§ WHAT YOU WILL DO
Using the records below, count the lines containing "YearInCentury" and give only the total.

§ THE DATA

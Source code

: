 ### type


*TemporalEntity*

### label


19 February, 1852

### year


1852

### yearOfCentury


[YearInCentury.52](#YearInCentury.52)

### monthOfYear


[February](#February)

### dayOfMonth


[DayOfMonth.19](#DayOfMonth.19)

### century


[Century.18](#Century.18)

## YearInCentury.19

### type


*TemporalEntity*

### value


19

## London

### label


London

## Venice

§ EXPECTED ANSWER
2